The MTA (Metropolitian Transport Authority) is the New York State government authority that controls public transport in the New York City Metropolitain Area. This includes the Subway, Metro-North, Long Island Railroads, and the buses. The effeciency of the MTA is crucial for the City to run smoothly. One of the issues, though, is that as with most public transport systems, it is not perfect, and delays are common. It feels as though recently it has gotten even worse, with negative news articles, such as Crew Shortages cause Delays, becoming even more common.
Using data on delays, it is possible to see which lines and which days have had the most delays, and outliers will be obvious. Ridership data will also be useful, and it can be used to see how ridership flucuates between days, months, and even years. Data on both will be readily available using the MTA's and New York state's databases. It will also be useful to cross reference trends and outliers with major outside events and other sources (one example is the COVID-19 pandemic and how it impacted ridership).
For this project I am using two datasets. Both are from New York State. The first data set is daily ridership data for the past 3 years (Daily Ridership Data). The other dataset is about delays every month for the past 3 years (Delays Dataset).
#load the datasets
import pandas as pd
daily_ridership_df = pd.read_csv('MTA_Daily_Ridership_Data__Beginning_2020.csv')

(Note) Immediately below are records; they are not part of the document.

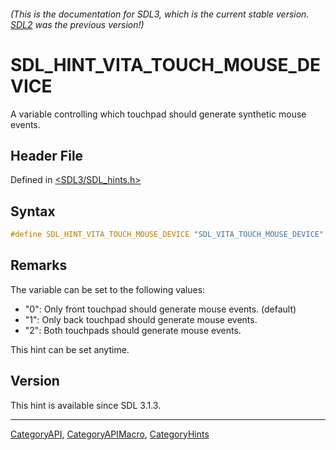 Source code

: ###### (This is the documentation for SDL3, which is the current stable version. [SDL2](https://wiki.libsdl.org/SDL2/) was the previous version!)
# SDL_HINT_VITA_TOUCH_MOUSE_DEVICE

A variable controlling which touchpad should generate synthetic mouse events.

## Header File

Defined in [<SDL3/SDL_hints.h>](https://github.com/libsdl-org/SDL/blob/main/include/SDL3/SDL_hints.h)

## Syntax

```c
#define SDL_HINT_VITA_TOUCH_MOUSE_DEVICE "SDL_VITA_TOUCH_MOUSE_DEVICE"
```

## Remarks

The variable can be set to the following values:

- "0": Only front touchpad should generate mouse events. (default)
- "1": Only back touchpad should generate mouse events.
- "2": Both touchpads should generate mouse events.

This hint can be set anytime.

## Version

This hint is available since SDL 3.1.3.

----
[CategoryAPI](CategoryAPI), [CategoryAPIMacro](CategoryAPIMacro), [CategoryHints](CategoryHints)

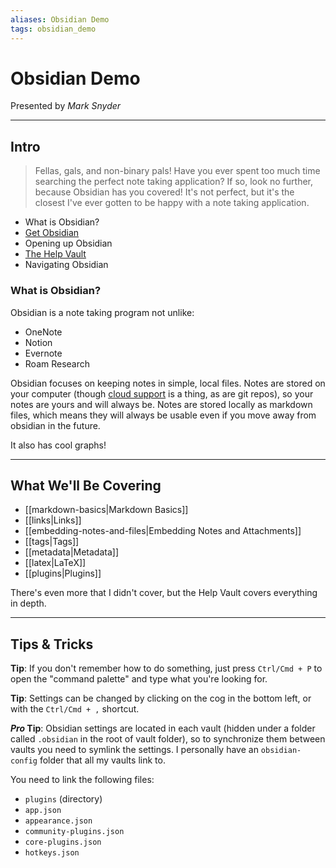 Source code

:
 ```yaml
---
aliases: Obsidian Demo
tags: obsidian_demo
---
```


# Obsidian Demo
Presented by *Mark Snyder*

---

## Intro

> Fellas, gals, and non-binary pals! Have you ever spent too much time searching the perfect note taking application? If so, look no further, because Obsidian has you covered! It's not perfect, but it's the closest I've ever gotten to be happy with a note taking application.

- What is Obsidian?
- [Get Obsidian](https://obsidian.md/)
- Opening up Obsidian
- [The Help Vault](obsidian://open?vault=Obsidian%20Help&file=Start%20here)
- Navigating Obsidian


### What is Obsidian?

Obsidian is a note taking program not unlike:
- OneNote
- Notion
- Evernote
- Roam Research

Obsidian focuses on keeping notes in simple, local files. Notes are stored on your computer (though [cloud support](https://obsidian.md/sync) is a thing, as are git repos),  so your notes are yours and will always be. Notes are stored locally as markdown files, which means they will always be usable even if you move away from obsidian in the future.

It also has cool graphs!

---

## What We'll Be Covering

- [[markdown-basics|Markdown Basics]]
- [[links|Links]]
- [[embedding-notes-and-files|Embedding Notes and Attachments]]
- [[tags|Tags]]
- [[metadata|Metadata]]
- [[latex|LaTeX]]
- [[plugins|Plugins]]

There's even more that I didn't cover, but the Help Vault covers everything in depth.

---

## Tips & Tricks

**Tip**: If you don't remember how to do something, just press `Ctrl/Cmd + P` to open the "command palette" and type what you're looking for.

**Tip**: Settings can be changed by clicking on the cog in the bottom left, or with the `Ctrl/Cmd + ,` shortcut.

***Pro* Tip**: Obsidian settings are located in each vault (hidden under a folder called `.obsidian` in the root of vault folder), so to synchronize them between vaults you need to symlink the settings. I personally have an `obsidian-config` folder that all my vaults link to.

You need to link the following files:

- `plugins` (directory)
- `app.json`
- `appearance.json`
- `community-plugins.json`
- `core-plugins.json`
- `hotkeys.json`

delays_df = pd.read_csv('MTA_Subway_Service_Delivered__Beginning_2020.csv')
#ridership data
daily_ridership_df.head()
Date | Subways: Total Estimated Ridership | Subways: % of Comparable Pre-Pandemic Day | Buses: Total Estimated Ridership | Buses: % of Comparable Pre-Pandemic Day | LIRR: Total Estimated Ridership | LIRR: % of 2019 Monthly Weekday/Saturday/Sunday Average | Metro-North: Total Estimated Ridership | Metro-North: % of 2019 Monthly Weekday/Saturday/Sunday Average | Access-A-Ride: Total Scheduled Trips | Access-A-Ride: % of Comparable Pre-Pandemic Day | Bridges and Tunnels: Total Traffic | Bridges and Tunnels: % of Comparable Pre-Pandemic Day | |
---|---|---|---|---|---|---|---|---|---|---|---|---|---|
0 | 02/23/2023 | 3499940 | 0.64 | 898699 | 0.42 | 188438.0 | 0.62 | 167193.0 | 0.62 | 27336 | 0.93 | 906322 | 1.03 |
1 | 02/22/2023 | 3458490 | 0.64 | 1010427 | 0.47 | 193753.0 | 0.64 | 171187.0 | 0.64 | 27895 | 0.95 | 869960 | 0.98 |
2 | 02/21/2023 | 3330546 | 0.61 | 1001993 | 0.47 | 194967.0 | 0.64 | 174283.0 | 0.65 | 27224 | 0.93 | 864047 | 0.98 |
3 | 02/20/2023 | 2239470 | 1.02 | 713171 | 0.73 | 90371.0 | 1.16 | 79984.0 | 0.88 | 14818 | 0.50 | 809578 | 1.07 |
4 | 02/19/2023 | 1824881 | 0.83 | 514773 | 0.53 | 75448.0 | 0.97 | 75064.0 | 0.82 | 16165 | 0.96 | 784650 | 1.04 |
delays_df.head()
month | division | line | day_type | num_sched_trains | num_actual_trains | service delivered | |
---|---|---|---|---|---|---|---|
0 | 2020-01 | A DIVISION | 1 | 1 | 1826 | 1773 | 0.970975 |
1 | 2020-01 | A DIVISION | 1 | 2 | 958 | 952 | 0.993737 |
2 | 2020-01 | A DIVISION | 2 | 1 | 2420 | 2322 | 0.959504 |
3 | 2020-01 | A DIVISION | 2 | 2 | 1866 | 1836 | 0.983923 |
4 | 2020-01 | A DIVISION | 3 | 1 | 2244 | 2174 | 0.968806 |
Using the ridership data, it would be possible to create a line graph of each day's number of riders on the subway. From there, one could look at any outliers, and cross reference those days with outside sources to look at potential reasons in the significant change. A line graph can also be created for the delays data, which can be used to look at outliers, by looking at months with extremely low percentage of on-time trains. Grouping by each line and looking at their average on-time percentage could be helpful to figure out which lines are the worst in terms of delays.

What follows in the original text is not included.